::: MATERIAL SHOWN

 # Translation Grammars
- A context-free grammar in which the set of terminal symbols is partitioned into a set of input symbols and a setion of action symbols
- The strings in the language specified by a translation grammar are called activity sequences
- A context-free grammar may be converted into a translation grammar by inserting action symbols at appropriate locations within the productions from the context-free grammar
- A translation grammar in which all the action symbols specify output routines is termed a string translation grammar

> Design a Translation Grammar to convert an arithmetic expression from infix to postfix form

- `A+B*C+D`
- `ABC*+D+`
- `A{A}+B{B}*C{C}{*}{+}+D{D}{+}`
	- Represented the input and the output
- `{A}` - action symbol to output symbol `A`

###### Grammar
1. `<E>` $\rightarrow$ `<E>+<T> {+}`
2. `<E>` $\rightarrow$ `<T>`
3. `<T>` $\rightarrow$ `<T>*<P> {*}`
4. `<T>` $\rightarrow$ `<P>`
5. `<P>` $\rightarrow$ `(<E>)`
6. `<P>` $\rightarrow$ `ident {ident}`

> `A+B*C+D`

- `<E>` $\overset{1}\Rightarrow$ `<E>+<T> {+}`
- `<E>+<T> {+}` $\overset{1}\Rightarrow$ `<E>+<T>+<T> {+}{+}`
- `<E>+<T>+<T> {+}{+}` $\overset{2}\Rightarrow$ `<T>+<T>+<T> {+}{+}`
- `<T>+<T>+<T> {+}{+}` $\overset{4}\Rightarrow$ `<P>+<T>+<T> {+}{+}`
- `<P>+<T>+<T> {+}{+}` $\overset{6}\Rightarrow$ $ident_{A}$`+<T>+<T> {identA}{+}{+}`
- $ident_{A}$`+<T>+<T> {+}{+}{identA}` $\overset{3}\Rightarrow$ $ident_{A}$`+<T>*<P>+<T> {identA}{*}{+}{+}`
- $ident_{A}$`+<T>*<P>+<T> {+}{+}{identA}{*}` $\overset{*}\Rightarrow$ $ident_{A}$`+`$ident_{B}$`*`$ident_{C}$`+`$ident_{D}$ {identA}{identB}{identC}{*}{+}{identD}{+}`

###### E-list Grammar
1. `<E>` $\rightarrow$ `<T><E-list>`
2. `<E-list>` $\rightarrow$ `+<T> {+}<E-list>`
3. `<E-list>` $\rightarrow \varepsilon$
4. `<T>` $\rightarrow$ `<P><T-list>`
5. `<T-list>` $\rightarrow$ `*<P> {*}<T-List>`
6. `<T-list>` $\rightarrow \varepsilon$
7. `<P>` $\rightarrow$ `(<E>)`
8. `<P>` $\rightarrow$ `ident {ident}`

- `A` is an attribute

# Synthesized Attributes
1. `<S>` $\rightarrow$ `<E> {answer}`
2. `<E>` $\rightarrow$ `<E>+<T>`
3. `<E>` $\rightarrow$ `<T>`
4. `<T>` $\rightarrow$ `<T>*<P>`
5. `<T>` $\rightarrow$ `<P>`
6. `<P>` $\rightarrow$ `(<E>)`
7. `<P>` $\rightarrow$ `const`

::::::

## WHAT THE EXERCISE ASKS
Search the entries for the string "input" and return each line where it turns up.

## OUTPUT OF THE EXERCISE
- A context-free grammar in which the set of terminal symbols is partitioned into a set of input symbols and a setion of action symbols
	- Represented the input and the output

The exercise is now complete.